Saved entries:
[Start of Attachment]

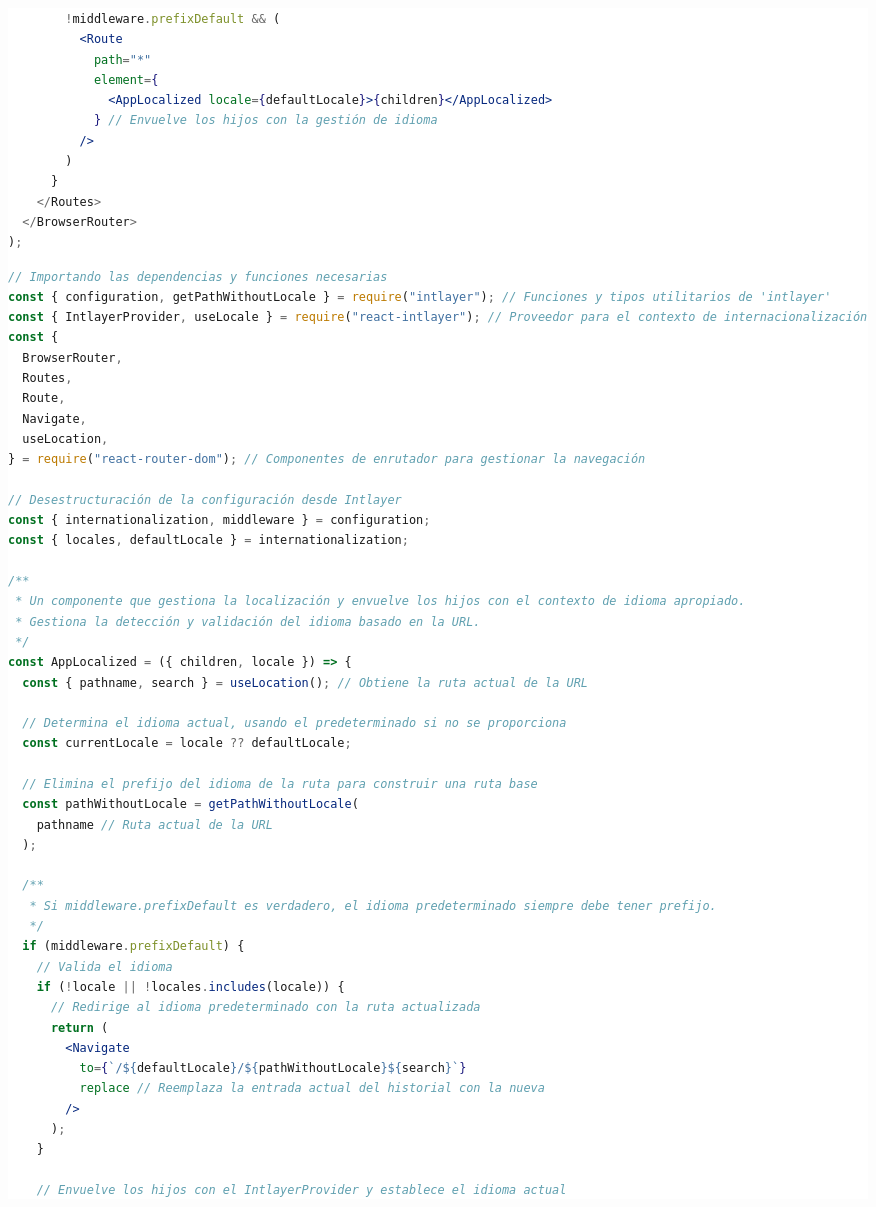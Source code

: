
 ```jsx fileName="src/components/LocaleRouter.mjx" codeFormat="esm"
        !middleware.prefixDefault && (
          <Route
            path="*"
            element={
              <AppLocalized locale={defaultLocale}>{children}</AppLocalized>
            } // Envuelve los hijos con la gestión de idioma
          />
        )
      }
    </Routes>
  </BrowserRouter>
);
```

```jsx fileName="src/components/LocaleRouter.cjx" codeFormat="commonjs"
// Importando las dependencias y funciones necesarias
const { configuration, getPathWithoutLocale } = require("intlayer"); // Funciones y tipos utilitarios de 'intlayer'
const { IntlayerProvider, useLocale } = require("react-intlayer"); // Proveedor para el contexto de internacionalización
const {
  BrowserRouter,
  Routes,
  Route,
  Navigate,
  useLocation,
} = require("react-router-dom"); // Componentes de enrutador para gestionar la navegación

// Desestructuración de la configuración desde Intlayer
const { internationalization, middleware } = configuration;
const { locales, defaultLocale } = internationalization;

/**
 * Un componente que gestiona la localización y envuelve los hijos con el contexto de idioma apropiado.
 * Gestiona la detección y validación del idioma basado en la URL.
 */
const AppLocalized = ({ children, locale }) => {
  const { pathname, search } = useLocation(); // Obtiene la ruta actual de la URL

  // Determina el idioma actual, usando el predeterminado si no se proporciona
  const currentLocale = locale ?? defaultLocale;

  // Elimina el prefijo del idioma de la ruta para construir una ruta base
  const pathWithoutLocale = getPathWithoutLocale(
    pathname // Ruta actual de la URL
  );

  /**
   * Si middleware.prefixDefault es verdadero, el idioma predeterminado siempre debe tener prefijo.
   */
  if (middleware.prefixDefault) {
    // Valida el idioma
    if (!locale || !locales.includes(locale)) {
      // Redirige al idioma predeterminado con la ruta actualizada
      return (
        <Navigate
          to={`/${defaultLocale}/${pathWithoutLocale}${search}`}
          replace // Reemplaza la entrada actual del historial con la nueva
        />
      );
    }

    // Envuelve los hijos con el IntlayerProvider y establece el idioma actual
```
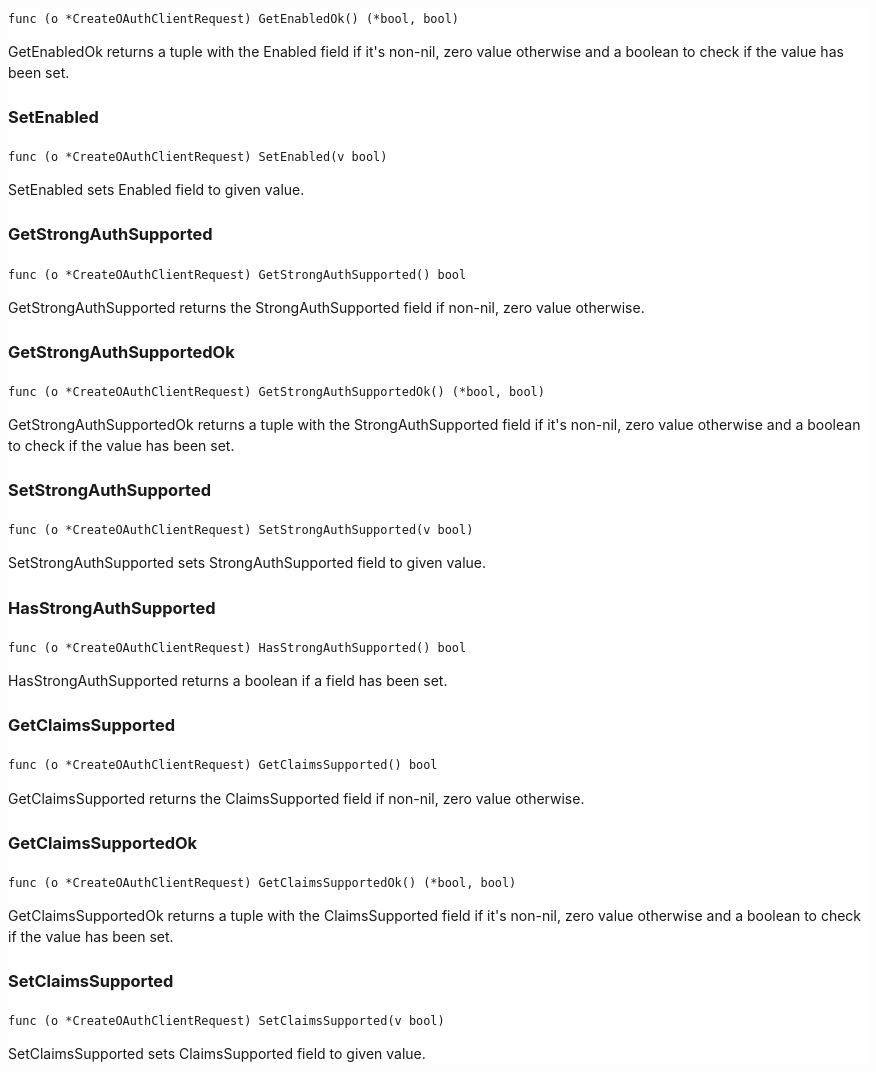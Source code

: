 `func (o *CreateOAuthClientRequest) GetEnabledOk() (*bool, bool)`

GetEnabledOk returns a tuple with the Enabled field if it's non-nil, zero value otherwise
and a boolean to check if the value has been set.

### SetEnabled

`func (o *CreateOAuthClientRequest) SetEnabled(v bool)`

SetEnabled sets Enabled field to given value.


### GetStrongAuthSupported

`func (o *CreateOAuthClientRequest) GetStrongAuthSupported() bool`

GetStrongAuthSupported returns the StrongAuthSupported field if non-nil, zero value otherwise.

### GetStrongAuthSupportedOk

`func (o *CreateOAuthClientRequest) GetStrongAuthSupportedOk() (*bool, bool)`

GetStrongAuthSupportedOk returns a tuple with the StrongAuthSupported field if it's non-nil, zero value otherwise
and a boolean to check if the value has been set.

### SetStrongAuthSupported

`func (o *CreateOAuthClientRequest) SetStrongAuthSupported(v bool)`

SetStrongAuthSupported sets StrongAuthSupported field to given value.

### HasStrongAuthSupported

`func (o *CreateOAuthClientRequest) HasStrongAuthSupported() bool`

HasStrongAuthSupported returns a boolean if a field has been set.

### GetClaimsSupported

`func (o *CreateOAuthClientRequest) GetClaimsSupported() bool`

GetClaimsSupported returns the ClaimsSupported field if non-nil, zero value otherwise.

### GetClaimsSupportedOk

`func (o *CreateOAuthClientRequest) GetClaimsSupportedOk() (*bool, bool)`

GetClaimsSupportedOk returns a tuple with the ClaimsSupported field if it's non-nil, zero value otherwise
and a boolean to check if the value has been set.

### SetClaimsSupported

`func (o *CreateOAuthClientRequest) SetClaimsSupported(v bool)`

SetClaimsSupported sets ClaimsSupported field to given value.
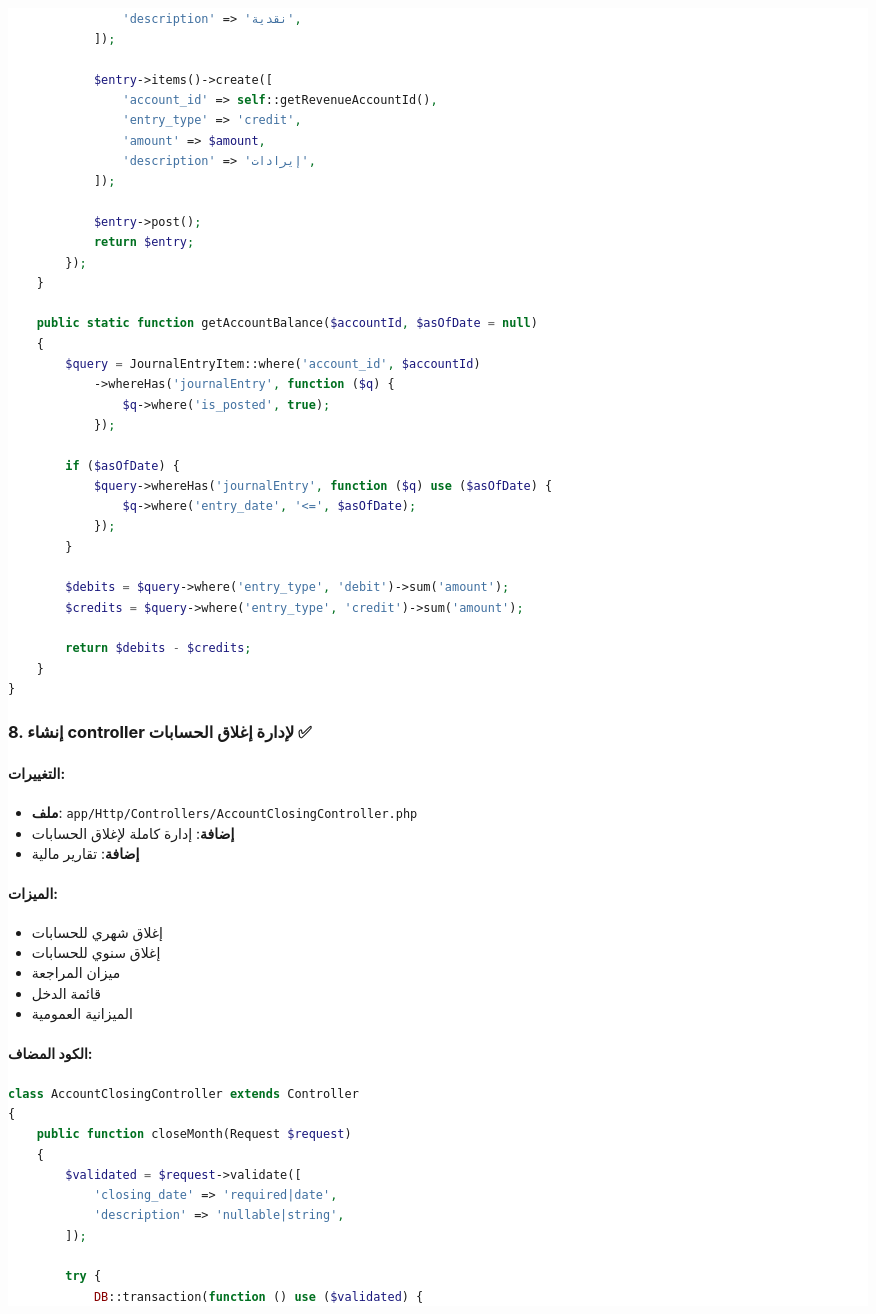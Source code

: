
 ```php
                'description' => 'نقدية',
            ]);

            $entry->items()->create([
                'account_id' => self::getRevenueAccountId(),
                'entry_type' => 'credit',
                'amount' => $amount,
                'description' => 'إيرادات',
            ]);

            $entry->post();
            return $entry;
        });
    }

    public static function getAccountBalance($accountId, $asOfDate = null)
    {
        $query = JournalEntryItem::where('account_id', $accountId)
            ->whereHas('journalEntry', function ($q) {
                $q->where('is_posted', true);
            });

        if ($asOfDate) {
            $query->whereHas('journalEntry', function ($q) use ($asOfDate) {
                $q->where('entry_date', '<=', $asOfDate);
            });
        }

        $debits = $query->where('entry_type', 'debit')->sum('amount');
        $credits = $query->where('entry_type', 'credit')->sum('amount');

        return $debits - $credits;
    }
}
```

### 8. إنشاء controller لإدارة إغلاق الحسابات ✅

#### التغييرات:
- **ملف**: `app/Http/Controllers/AccountClosingController.php`
- **إضافة**: إدارة كاملة لإغلاق الحسابات
- **إضافة**: تقارير مالية

#### الميزات:
- إغلاق شهري للحسابات
- إغلاق سنوي للحسابات
- ميزان المراجعة
- قائمة الدخل
- الميزانية العمومية

#### الكود المضاف:
```php
class AccountClosingController extends Controller
{
    public function closeMonth(Request $request)
    {
        $validated = $request->validate([
            'closing_date' => 'required|date',
            'description' => 'nullable|string',
        ]);

        try {
            DB::transaction(function () use ($validated) {
```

[End of Attachment]

WHAT YOU NEED TO DO:
The task calls for every line of the data to be returned exactly, without pictures.

ANSWER FOR THIS EXERCISE:
Source code

:
 ```jsx fileName="src/components/LocaleRouter.mjx" codeFormat="esm"
        !middleware.prefixDefault && (
          <Route
            path="*"
            element={
              <AppLocalized locale={defaultLocale}>{children}</AppLocalized>
            } // Envuelve los hijos con la gestión de idioma
          />
        )
      }
    </Routes>
  </BrowserRouter>
);
```

```jsx fileName="src/components/LocaleRouter.cjx" codeFormat="commonjs"
// Importando las dependencias y funciones necesarias
const { configuration, getPathWithoutLocale } = require("intlayer"); // Funciones y tipos utilitarios de 'intlayer'
const { IntlayerProvider, useLocale } = require("react-intlayer"); // Proveedor para el contexto de internacionalización
const {
  BrowserRouter,
  Routes,
  Route,
  Navigate,
  useLocation,
} = require("react-router-dom"); // Componentes de enrutador para gestionar la navegación

// Desestructuración de la configuración desde Intlayer
const { internationalization, middleware } = configuration;
const { locales, defaultLocale } = internationalization;

/**
 * Un componente que gestiona la localización y envuelve los hijos con el contexto de idioma apropiado.
 * Gestiona la detección y validación del idioma basado en la URL.
 */
const AppLocalized = ({ children, locale }) => {
  const { pathname, search } = useLocation(); // Obtiene la ruta actual de la URL

  // Determina el idioma actual, usando el predeterminado si no se proporciona
  const currentLocale = locale ?? defaultLocale;

  // Elimina el prefijo del idioma de la ruta para construir una ruta base
  const pathWithoutLocale = getPathWithoutLocale(
    pathname // Ruta actual de la URL
  );

  /**
   * Si middleware.prefixDefault es verdadero, el idioma predeterminado siempre debe tener prefijo.
   */
  if (middleware.prefixDefault) {
    // Valida el idioma
    if (!locale || !locales.includes(locale)) {
      // Redirige al idioma predeterminado con la ruta actualizada
      return (
        <Navigate
          to={`/${defaultLocale}/${pathWithoutLocale}${search}`}
          replace // Reemplaza la entrada actual del historial con la nueva
        />
      );
    }

    // Envuelve los hijos con el IntlayerProvider y establece el idioma actual
```
Source code

: `func (o *CreateOAuthClientRequest) GetEnabledOk() (*bool, bool)`

GetEnabledOk returns a tuple with the Enabled field if it's non-nil, zero value otherwise
and a boolean to check if the value has been set.

### SetEnabled

`func (o *CreateOAuthClientRequest) SetEnabled(v bool)`

SetEnabled sets Enabled field to given value.


### GetStrongAuthSupported

`func (o *CreateOAuthClientRequest) GetStrongAuthSupported() bool`

GetStrongAuthSupported returns the StrongAuthSupported field if non-nil, zero value otherwise.

### GetStrongAuthSupportedOk

`func (o *CreateOAuthClientRequest) GetStrongAuthSupportedOk() (*bool, bool)`

GetStrongAuthSupportedOk returns a tuple with the StrongAuthSupported field if it's non-nil, zero value otherwise
and a boolean to check if the value has been set.

### SetStrongAuthSupported

`func (o *CreateOAuthClientRequest) SetStrongAuthSupported(v bool)`

SetStrongAuthSupported sets StrongAuthSupported field to given value.

### HasStrongAuthSupported

`func (o *CreateOAuthClientRequest) HasStrongAuthSupported() bool`

HasStrongAuthSupported returns a boolean if a field has been set.

### GetClaimsSupported

`func (o *CreateOAuthClientRequest) GetClaimsSupported() bool`

GetClaimsSupported returns the ClaimsSupported field if non-nil, zero value otherwise.

### GetClaimsSupportedOk

`func (o *CreateOAuthClientRequest) GetClaimsSupportedOk() (*bool, bool)`

GetClaimsSupportedOk returns a tuple with the ClaimsSupported field if it's non-nil, zero value otherwise
and a boolean to check if the value has been set.

### SetClaimsSupported

`func (o *CreateOAuthClientRequest) SetClaimsSupported(v bool)`

SetClaimsSupported sets ClaimsSupported field to given value.
Source code

:
 ```php
                'description' => 'نقدية',
            ]);

            $entry->items()->create([
                'account_id' => self::getRevenueAccountId(),
                'entry_type' => 'credit',
                'amount' => $amount,
                'description' => 'إيرادات',
            ]);

            $entry->post();
            return $entry;
        });
    }

    public static function getAccountBalance($accountId, $asOfDate = null)
    {
        $query = JournalEntryItem::where('account_id', $accountId)
            ->whereHas('journalEntry', function ($q) {
                $q->where('is_posted', true);
            });

        if ($asOfDate) {
            $query->whereHas('journalEntry', function ($q) use ($asOfDate) {
                $q->where('entry_date', '<=', $asOfDate);
            });
        }

        $debits = $query->where('entry_type', 'debit')->sum('amount');
        $credits = $query->where('entry_type', 'credit')->sum('amount');

        return $debits - $credits;
    }
}
```

### 8. إنشاء controller لإدارة إغلاق الحسابات ✅

#### التغييرات:
- **ملف**: `app/Http/Controllers/AccountClosingController.php`
- **إضافة**: إدارة كاملة لإغلاق الحسابات
- **إضافة**: تقارير مالية

#### الميزات:
- إغلاق شهري للحسابات
- إغلاق سنوي للحسابات
- ميزان المراجعة
- قائمة الدخل
- الميزانية العمومية

#### الكود المضاف:
```php
class AccountClosingController extends Controller
{
    public function closeMonth(Request $request)
    {
        $validated = $request->validate([
            'closing_date' => 'required|date',
            'description' => 'nullable|string',
        ]);

        try {
            DB::transaction(function () use ($validated) {
```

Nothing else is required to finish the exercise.